Politics & Policy

Nuclear Rights and Wrongs

Iran should not be allowed to dictate the terms of the nonproliferation treaty.

Ever since word first leaked out that Iran was trying to make nuclear-weapons-usable fuels, U.S. officials have been trying to get the International Atomic Energy Agency (IAEA) to refer the matter to the United Nations Security Council.

Washington’s first argument–now over two years old–was that Iran cheated for nearly two decades on its nonproliferation-treaty (NPT) obligation to declare its sensitive nuclear activities to the IAEA. This was confirmed by the agency but put aside in favor of encouraging Iran to open up and to temporarily suspend some of its most worrisome nuclear-fuel-related production activities.

Our diplomats’ second argument–mounting evidence that Iran intends to make nuclear weapons–is now making the rounds. This goes to the heart of the NPT’s key prohibition. Yet with the intelligence gaffes over Iraq, many states remain skeptical even after being briefed and will likely remain so until the U.S. includes the equivalent of pictures of an Iranian bomb (preferably painted with the coordinates of key Western capitals).

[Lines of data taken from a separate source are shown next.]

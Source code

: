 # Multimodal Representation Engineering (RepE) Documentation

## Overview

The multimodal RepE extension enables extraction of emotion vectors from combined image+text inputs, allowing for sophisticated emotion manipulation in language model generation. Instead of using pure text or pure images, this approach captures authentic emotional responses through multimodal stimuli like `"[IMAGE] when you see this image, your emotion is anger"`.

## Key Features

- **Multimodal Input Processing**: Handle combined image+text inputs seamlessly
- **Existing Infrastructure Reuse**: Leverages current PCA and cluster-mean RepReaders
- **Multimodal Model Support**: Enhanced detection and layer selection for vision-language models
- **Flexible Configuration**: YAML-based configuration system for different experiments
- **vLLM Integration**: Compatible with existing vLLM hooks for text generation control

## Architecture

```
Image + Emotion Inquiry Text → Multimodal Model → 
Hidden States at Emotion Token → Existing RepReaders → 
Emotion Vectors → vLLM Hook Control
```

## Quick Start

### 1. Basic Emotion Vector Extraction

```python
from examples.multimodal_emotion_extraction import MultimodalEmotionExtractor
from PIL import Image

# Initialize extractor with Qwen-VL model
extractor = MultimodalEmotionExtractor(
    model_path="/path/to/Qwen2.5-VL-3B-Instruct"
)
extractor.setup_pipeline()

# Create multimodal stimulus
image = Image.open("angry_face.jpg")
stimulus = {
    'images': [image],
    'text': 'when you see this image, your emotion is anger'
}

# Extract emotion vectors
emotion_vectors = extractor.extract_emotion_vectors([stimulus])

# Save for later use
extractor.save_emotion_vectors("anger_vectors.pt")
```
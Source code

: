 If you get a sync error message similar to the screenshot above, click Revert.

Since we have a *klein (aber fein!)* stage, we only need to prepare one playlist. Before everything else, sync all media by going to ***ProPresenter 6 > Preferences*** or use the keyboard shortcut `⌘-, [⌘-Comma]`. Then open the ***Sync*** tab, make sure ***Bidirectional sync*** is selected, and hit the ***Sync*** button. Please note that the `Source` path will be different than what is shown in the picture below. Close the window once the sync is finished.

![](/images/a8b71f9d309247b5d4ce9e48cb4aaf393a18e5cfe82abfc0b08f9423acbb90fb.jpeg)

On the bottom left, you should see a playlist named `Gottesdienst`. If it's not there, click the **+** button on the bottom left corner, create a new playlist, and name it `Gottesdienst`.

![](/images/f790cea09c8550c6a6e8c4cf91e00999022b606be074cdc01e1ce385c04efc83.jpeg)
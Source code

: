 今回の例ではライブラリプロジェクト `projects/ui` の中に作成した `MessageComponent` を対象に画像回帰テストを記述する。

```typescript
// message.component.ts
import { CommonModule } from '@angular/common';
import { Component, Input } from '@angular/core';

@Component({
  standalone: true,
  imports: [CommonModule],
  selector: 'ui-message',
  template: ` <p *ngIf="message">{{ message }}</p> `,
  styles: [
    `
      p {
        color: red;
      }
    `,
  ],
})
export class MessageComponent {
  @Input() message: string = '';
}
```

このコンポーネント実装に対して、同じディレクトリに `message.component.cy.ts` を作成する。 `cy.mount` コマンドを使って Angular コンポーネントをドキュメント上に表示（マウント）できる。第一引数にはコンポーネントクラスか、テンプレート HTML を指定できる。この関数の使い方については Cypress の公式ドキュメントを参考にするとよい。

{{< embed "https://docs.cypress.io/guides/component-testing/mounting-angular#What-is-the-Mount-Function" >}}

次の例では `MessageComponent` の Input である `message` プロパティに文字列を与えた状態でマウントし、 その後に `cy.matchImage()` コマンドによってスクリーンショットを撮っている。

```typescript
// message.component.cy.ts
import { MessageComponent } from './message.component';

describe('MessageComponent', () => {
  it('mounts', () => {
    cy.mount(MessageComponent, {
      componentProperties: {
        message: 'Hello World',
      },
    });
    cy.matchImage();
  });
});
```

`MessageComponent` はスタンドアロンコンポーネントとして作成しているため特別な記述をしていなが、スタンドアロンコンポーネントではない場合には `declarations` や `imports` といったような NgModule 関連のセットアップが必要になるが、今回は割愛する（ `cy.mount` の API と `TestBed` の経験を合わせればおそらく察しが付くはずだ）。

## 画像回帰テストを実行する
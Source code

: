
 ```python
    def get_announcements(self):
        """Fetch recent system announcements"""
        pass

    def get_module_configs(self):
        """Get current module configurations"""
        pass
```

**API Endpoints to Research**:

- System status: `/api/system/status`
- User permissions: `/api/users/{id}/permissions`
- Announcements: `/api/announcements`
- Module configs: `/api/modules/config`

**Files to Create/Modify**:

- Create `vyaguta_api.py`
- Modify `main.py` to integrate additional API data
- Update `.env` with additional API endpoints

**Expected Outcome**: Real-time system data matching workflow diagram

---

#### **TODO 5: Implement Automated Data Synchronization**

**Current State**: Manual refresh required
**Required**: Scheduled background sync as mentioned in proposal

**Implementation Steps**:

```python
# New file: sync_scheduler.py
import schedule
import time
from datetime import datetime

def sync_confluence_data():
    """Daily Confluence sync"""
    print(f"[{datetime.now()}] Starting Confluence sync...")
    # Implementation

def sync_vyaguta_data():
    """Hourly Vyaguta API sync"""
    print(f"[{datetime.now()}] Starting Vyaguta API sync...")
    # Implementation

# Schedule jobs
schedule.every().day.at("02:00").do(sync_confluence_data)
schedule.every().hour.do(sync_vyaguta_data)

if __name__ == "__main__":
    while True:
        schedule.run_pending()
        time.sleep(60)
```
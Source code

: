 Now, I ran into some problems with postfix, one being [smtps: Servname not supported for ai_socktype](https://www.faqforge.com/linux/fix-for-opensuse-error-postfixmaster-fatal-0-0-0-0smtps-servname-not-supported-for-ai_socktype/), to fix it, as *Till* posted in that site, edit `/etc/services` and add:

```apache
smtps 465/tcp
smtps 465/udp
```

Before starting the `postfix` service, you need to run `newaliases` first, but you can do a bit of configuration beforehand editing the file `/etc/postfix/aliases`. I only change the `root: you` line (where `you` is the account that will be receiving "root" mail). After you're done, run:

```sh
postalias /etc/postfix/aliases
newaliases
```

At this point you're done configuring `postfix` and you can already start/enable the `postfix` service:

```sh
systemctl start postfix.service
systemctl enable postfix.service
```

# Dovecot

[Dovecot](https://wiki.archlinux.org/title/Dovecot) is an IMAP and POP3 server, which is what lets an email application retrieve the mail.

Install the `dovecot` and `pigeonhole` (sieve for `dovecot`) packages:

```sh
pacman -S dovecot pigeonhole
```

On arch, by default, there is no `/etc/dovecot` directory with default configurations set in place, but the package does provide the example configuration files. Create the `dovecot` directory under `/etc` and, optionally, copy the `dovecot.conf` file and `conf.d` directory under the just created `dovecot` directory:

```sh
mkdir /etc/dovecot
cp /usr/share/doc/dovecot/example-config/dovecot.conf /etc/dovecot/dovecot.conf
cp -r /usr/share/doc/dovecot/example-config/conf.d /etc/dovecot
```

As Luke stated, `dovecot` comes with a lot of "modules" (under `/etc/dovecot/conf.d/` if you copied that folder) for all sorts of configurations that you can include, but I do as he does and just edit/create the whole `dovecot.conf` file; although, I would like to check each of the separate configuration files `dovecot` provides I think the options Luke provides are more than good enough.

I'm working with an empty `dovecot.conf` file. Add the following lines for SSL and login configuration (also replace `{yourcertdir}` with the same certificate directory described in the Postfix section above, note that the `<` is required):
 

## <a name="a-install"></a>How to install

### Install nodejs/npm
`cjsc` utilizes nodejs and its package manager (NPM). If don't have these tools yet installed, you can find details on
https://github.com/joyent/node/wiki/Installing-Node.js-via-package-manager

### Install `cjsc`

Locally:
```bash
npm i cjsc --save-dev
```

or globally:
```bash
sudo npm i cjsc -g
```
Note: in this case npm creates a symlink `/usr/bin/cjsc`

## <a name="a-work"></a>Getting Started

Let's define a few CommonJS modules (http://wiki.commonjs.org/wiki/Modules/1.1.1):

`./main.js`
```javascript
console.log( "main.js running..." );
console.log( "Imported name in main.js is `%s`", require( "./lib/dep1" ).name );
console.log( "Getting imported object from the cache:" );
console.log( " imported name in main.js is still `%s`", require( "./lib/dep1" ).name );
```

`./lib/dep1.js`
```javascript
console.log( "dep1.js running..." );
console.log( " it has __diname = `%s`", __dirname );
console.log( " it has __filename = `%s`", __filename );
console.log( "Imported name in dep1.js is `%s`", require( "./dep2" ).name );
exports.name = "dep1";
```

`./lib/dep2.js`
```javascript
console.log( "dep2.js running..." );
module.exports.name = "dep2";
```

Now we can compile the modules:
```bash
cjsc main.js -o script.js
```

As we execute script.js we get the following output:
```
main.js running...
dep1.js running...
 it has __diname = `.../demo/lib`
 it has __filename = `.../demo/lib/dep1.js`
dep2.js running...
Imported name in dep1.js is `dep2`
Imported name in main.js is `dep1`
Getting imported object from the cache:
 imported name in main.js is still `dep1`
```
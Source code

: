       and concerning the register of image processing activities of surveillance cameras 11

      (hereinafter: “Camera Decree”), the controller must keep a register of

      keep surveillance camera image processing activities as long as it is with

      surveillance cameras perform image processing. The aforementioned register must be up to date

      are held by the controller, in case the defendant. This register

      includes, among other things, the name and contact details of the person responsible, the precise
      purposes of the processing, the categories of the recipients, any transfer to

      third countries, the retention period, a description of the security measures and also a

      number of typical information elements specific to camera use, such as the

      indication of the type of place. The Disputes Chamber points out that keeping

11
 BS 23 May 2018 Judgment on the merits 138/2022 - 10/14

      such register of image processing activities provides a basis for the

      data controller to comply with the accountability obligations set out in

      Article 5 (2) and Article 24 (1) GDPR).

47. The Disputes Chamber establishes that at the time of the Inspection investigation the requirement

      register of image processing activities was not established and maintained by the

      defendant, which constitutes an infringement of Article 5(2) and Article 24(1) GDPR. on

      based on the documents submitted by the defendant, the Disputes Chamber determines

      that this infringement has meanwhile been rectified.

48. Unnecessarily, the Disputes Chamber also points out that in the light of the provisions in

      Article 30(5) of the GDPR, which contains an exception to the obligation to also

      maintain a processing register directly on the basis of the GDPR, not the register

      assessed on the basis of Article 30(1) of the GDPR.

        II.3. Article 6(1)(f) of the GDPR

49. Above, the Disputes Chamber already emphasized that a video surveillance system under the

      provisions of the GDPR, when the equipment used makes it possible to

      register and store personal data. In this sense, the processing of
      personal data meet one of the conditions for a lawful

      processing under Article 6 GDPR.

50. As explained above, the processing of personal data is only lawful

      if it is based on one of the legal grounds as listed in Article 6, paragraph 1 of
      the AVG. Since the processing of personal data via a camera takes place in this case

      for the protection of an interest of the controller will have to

This, by definition, is unlikely, and will come–if at all–much too late.

Of course, the U.S. and its allies will and should continue to make these arguments.

But there is one additional question that deserves even greater attention–the one Iran has repeatedly spotlighted and answered in its own defense. Do nations have a right under the NPT to acquire ostensibly civilian nuclear technology, if it brings them within days of having a bomb?

Iran–backed by Brazil, South Africa, Germany, the IAEA’s own director general, and, most recently, Democratic vice presidential candidate John Edwards–has always said yes. Iran’s most sensitive nuclear activities, which can generate weapons-usable fuels, they argue, are clearly backed by the NPT’s authorization of all members to develop peaceful nuclear energy as they see fit.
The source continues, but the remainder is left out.